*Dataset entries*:
Start of Block
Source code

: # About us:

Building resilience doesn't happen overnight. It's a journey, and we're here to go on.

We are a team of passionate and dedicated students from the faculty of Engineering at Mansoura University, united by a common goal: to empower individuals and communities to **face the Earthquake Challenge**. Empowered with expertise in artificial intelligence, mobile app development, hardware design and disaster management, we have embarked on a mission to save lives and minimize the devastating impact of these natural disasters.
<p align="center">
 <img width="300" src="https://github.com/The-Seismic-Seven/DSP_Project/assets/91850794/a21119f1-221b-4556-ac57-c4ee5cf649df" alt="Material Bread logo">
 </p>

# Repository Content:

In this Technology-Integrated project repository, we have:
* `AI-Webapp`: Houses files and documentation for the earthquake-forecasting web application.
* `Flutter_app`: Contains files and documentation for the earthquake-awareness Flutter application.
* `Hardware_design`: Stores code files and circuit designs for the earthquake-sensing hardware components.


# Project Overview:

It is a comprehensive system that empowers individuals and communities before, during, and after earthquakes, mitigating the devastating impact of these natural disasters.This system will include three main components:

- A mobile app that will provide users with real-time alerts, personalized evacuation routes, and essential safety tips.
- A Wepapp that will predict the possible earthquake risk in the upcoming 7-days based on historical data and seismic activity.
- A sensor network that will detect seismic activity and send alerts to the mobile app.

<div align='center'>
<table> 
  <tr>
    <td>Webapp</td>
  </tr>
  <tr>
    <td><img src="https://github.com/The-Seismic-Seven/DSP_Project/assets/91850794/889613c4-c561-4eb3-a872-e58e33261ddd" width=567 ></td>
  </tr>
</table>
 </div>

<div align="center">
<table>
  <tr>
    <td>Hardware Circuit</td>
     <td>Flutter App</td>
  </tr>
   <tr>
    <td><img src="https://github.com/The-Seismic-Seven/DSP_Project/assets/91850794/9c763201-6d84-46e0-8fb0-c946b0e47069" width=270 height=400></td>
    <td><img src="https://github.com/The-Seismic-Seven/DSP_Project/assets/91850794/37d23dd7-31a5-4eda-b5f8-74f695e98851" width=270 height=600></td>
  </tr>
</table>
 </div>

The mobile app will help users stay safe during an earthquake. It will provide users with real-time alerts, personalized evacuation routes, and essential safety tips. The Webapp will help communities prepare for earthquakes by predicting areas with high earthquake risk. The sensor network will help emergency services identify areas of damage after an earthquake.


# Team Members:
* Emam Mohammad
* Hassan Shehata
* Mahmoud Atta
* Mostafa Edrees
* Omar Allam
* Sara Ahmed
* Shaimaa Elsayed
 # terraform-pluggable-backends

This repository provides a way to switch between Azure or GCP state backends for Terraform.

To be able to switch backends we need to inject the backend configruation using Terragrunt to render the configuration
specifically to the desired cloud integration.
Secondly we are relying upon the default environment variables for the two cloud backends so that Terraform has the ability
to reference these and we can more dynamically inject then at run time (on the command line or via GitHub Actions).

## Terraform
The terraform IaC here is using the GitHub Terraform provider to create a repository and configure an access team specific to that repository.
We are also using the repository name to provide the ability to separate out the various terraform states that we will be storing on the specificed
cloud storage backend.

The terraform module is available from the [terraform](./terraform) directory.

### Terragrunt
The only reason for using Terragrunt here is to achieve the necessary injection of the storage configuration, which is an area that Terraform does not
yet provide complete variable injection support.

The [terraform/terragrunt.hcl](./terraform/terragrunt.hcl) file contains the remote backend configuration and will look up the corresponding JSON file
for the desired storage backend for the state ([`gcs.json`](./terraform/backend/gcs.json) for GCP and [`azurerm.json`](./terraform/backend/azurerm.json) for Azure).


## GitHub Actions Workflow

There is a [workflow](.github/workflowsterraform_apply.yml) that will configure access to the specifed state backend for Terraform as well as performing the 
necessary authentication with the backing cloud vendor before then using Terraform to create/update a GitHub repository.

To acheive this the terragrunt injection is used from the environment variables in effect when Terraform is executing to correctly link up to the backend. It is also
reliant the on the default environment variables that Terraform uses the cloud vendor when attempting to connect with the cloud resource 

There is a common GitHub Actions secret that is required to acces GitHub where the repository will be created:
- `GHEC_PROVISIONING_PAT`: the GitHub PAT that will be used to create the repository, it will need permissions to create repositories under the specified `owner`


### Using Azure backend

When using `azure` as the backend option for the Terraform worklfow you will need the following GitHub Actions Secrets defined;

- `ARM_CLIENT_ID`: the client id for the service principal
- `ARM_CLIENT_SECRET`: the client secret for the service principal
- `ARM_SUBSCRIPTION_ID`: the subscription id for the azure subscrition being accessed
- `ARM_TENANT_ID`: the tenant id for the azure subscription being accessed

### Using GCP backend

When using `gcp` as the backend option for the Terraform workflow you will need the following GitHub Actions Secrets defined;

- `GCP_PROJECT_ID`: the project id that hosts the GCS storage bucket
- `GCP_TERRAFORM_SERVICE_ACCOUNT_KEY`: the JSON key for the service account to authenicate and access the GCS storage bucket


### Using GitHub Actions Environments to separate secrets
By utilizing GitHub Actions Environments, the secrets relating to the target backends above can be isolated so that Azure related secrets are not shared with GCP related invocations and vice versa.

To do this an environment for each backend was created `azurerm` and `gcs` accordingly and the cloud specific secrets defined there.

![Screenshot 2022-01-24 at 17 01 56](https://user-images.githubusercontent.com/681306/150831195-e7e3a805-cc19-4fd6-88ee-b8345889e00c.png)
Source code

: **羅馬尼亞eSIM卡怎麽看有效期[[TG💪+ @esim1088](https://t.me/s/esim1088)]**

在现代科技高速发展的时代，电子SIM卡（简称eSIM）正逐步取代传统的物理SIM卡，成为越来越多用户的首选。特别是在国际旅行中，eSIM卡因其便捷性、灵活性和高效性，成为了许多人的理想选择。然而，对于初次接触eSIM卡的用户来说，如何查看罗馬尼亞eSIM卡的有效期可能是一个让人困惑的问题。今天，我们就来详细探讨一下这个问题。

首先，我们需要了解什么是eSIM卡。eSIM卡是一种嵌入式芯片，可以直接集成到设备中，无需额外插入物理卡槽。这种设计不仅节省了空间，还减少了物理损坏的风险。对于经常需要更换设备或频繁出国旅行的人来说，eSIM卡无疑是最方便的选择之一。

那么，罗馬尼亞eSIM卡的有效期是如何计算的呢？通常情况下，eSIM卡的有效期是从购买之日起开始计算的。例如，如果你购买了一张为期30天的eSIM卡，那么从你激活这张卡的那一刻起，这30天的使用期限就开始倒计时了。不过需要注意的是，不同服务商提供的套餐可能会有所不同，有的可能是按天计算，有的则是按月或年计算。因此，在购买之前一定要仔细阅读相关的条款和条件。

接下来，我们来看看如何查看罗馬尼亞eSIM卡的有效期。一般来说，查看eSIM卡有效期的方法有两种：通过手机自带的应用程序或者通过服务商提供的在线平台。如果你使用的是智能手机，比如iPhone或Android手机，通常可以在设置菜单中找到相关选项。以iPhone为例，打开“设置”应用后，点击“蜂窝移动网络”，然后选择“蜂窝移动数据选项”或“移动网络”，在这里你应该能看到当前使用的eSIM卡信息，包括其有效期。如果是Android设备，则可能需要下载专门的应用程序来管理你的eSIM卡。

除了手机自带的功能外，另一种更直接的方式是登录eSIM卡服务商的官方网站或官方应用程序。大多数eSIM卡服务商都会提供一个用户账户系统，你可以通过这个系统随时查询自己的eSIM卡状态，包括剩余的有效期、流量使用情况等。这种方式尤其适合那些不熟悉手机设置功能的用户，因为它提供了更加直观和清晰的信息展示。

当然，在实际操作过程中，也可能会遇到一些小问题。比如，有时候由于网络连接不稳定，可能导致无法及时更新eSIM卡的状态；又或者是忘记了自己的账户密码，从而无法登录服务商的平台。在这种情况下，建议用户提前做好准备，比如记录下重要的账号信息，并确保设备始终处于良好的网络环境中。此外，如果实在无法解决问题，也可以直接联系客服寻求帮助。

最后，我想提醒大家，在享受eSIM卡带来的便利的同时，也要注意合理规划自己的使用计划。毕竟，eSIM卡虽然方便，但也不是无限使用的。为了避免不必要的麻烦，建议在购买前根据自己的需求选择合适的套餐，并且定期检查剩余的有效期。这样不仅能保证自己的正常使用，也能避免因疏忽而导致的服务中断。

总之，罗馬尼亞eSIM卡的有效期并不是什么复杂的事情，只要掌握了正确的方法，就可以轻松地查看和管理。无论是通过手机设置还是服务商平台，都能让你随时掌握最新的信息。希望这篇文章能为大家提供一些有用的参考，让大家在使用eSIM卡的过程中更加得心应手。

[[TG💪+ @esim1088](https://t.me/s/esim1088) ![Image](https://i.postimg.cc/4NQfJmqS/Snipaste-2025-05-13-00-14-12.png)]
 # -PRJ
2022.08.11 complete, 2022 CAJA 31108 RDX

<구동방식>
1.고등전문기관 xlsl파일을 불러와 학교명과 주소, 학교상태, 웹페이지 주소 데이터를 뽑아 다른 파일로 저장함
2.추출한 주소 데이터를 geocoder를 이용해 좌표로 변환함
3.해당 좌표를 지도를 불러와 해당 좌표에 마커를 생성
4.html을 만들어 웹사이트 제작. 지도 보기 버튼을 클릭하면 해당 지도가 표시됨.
End of Block
Say how many lines in the data above contain the string "tips", and give no other output.

2